| Aim of the task |
Pull every line that holds the word "Exception" from the entries.

| Given information |

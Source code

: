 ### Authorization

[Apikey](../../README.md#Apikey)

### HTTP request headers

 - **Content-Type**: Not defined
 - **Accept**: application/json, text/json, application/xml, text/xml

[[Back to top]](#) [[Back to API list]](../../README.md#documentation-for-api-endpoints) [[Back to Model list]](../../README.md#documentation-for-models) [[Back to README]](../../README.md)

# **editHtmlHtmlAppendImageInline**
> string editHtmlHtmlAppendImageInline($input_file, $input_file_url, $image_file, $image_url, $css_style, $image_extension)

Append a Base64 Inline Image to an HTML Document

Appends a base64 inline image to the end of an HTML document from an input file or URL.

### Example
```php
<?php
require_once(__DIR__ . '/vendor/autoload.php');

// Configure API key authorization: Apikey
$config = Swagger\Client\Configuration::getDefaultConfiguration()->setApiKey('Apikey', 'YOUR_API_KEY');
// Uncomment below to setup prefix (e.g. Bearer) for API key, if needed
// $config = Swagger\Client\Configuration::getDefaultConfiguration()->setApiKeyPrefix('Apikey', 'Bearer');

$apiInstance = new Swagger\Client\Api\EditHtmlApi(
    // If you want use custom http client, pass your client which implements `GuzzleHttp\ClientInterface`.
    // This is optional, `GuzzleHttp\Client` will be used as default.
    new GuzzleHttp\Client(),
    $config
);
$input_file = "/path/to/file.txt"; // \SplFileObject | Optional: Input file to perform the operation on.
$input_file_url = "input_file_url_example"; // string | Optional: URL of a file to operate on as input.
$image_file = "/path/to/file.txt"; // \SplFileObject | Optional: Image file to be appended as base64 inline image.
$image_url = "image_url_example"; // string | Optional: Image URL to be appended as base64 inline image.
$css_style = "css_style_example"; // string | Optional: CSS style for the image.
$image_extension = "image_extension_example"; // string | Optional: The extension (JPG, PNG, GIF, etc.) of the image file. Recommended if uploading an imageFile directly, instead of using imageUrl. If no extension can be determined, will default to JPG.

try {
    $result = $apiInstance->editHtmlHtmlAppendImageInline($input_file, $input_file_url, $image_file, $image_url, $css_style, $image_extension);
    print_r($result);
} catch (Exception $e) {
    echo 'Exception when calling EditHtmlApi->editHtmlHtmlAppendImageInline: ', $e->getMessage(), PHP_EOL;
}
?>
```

| Written answer |
} catch (Exception $e) {
    echo 'Exception when calling EditHtmlApi->editHtmlHtmlAppendImageInline: ', $e->getMessage(), PHP_EOL;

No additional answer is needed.